MAE Seminar Series

Dr. Margarete Jadamec

3D Virtual Reality for Modern Conceptualization of Digital Information

February 14 | 3:30 PM | 114 Hochstetter

Assistant Professor (Ph.D., M.S., B.S.)

Geology Department; Computational and Data-Enabled Science and Engineering Program

University at Buffalo

Abstract

The influx of digital data, unprecedented high-performance computing (HPC) resources, and advances in visualization algorithms are driving a paradigm shift in how scientists work with information. The coupling of three-dimensional (3D) data visualization with HPC can render physical meaning to numerical problems, enabling the user to grasp the model as if it were a tangible physical construct. Here I show examples of this process and demonstrate how the increase in computational power has enabled a new avenue of geodynamics research of natural subduction zones on Earth. Virtual voyages through the Earth's interior are presented that provide a snapshot into the four-dimensional evolution of plate tectonics, captured by the modern state of slab structure. Examining the modern subduction system in an interactive 3D framework provides an improved conceptualization of the morphology of the Earth’s subducted plates. This approach facilitates a paradigm shift from a two-dimensional to 3D framework for interpreting the subduction process, with results presented from high-resolution, geographically referenced, fluid dynamics simulations with a complex model design representative of the natural plate boundaries. The 3D models contain over 100 million mesh nodes, over 500 million unknowns, have a local resolution of 2.5 km, and cost 15,000 - 20,000 compute hours per time-step. Flow regions with large strain-rates emerge resulting in low viscosity regions to due to the non-linear weakening of the strain-rate dependent rheology in the Earth’s upper mantle. The 3D non-linear mantle flow produced is a departure from the paradigm of 2D corner flow. For facilitating scientific reproducibility in the era of HPC and big data, university sponsored streaming and storage sites, such as institutional repositories may provide a critical link in moving this new technology forward and redefining approaches to scientific research.

Bio

Margarete Jadamec received her B.S. in Geology and Geophysics from the University of Connecticut, a M.S. from the University of Alaska, Fairbanks, and a PhD in Geodynamics from the University of California, Davis (2009).

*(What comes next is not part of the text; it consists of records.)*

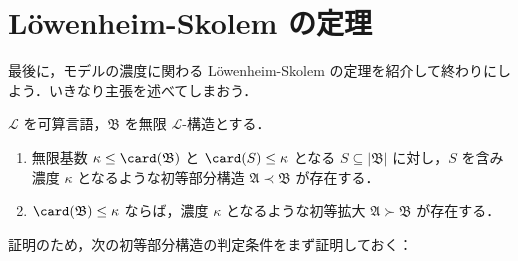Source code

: \documentclass[a4j,xelatex,ja=standard]{ltjsarticle}
\begin{document}
\section{L\"{o}wenheim-Skolem の定理}
最後に，モデルの濃度に関わる L\"{o}wenheim-Skolem の定理を紹介して終わりにしよう．いきなり主張を述べてしまおう．

\begin{theorem}
 $\mathcal{L}$ を可算言語，$\mathfrak{B}$ を無限 $\mathcal{L}$-構造とする．
 \begin{enumerate}[label=(\alph{*})]
  \item 無限基数 $\kappa \leq \card(\mathfrak{B})$ と $\card(S) \leq \kappa$ となる $S \subseteq |\mathfrak{B}|$ に対し，$S$ を含み濃度 $\kappa$ となるような初等部分構造 $\mathfrak{A} \prec \mathfrak{B}$ が存在する．
  \item $\card(\mathfrak{B}) \leq \kappa$ ならば，濃度 $\kappa$ となるような初等拡大 $\mathfrak{A} \succ \mathfrak{B}$ が存在する．
 \end{enumerate}
\end{theorem}

証明のため，次の初等部分構造の判定条件をまず証明しておく：
\end{document}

She was a Postdoctoral Research Fellow in the School of Mathematical Sciences and School Geosciences at Monash University in Australia, where she co-founded 3DALIVE, a collaborative 3D data visualization facility. She was awarded a National Science Foundation Postdoctoral Fellowship at Brown University where she designed seismically 3D models of subduction. She was an Assistant Professor in the Department of Earth and Atmospheric Sciences at the University of Houston (2014-2017), and recently joined the faculty at the University at Buffalo as Assistant Professor (2017-present), with a joint appointment between the Department of Geology and the Computational and Data-Enabled Science and Engineering program. Margarete’s research uses high performance computing and 3D immersive visualization to study nonlinear processes in plate tectonics and mantle convection. She was awarded both Best Science Paper and Best Conference Paper at XSEDE12. Through her expertise she was invited to a Think Tank at the Australian Academy of Sciences (2010), a National Strategic Computing Initiative Workshop through the Obama administration (2016), and had her work recently highlighted on a joint NIH-DOE-NSF report on ExaScale computing (2017).

Event Date: November 1, 2018 at 3:30 PM This content is archived.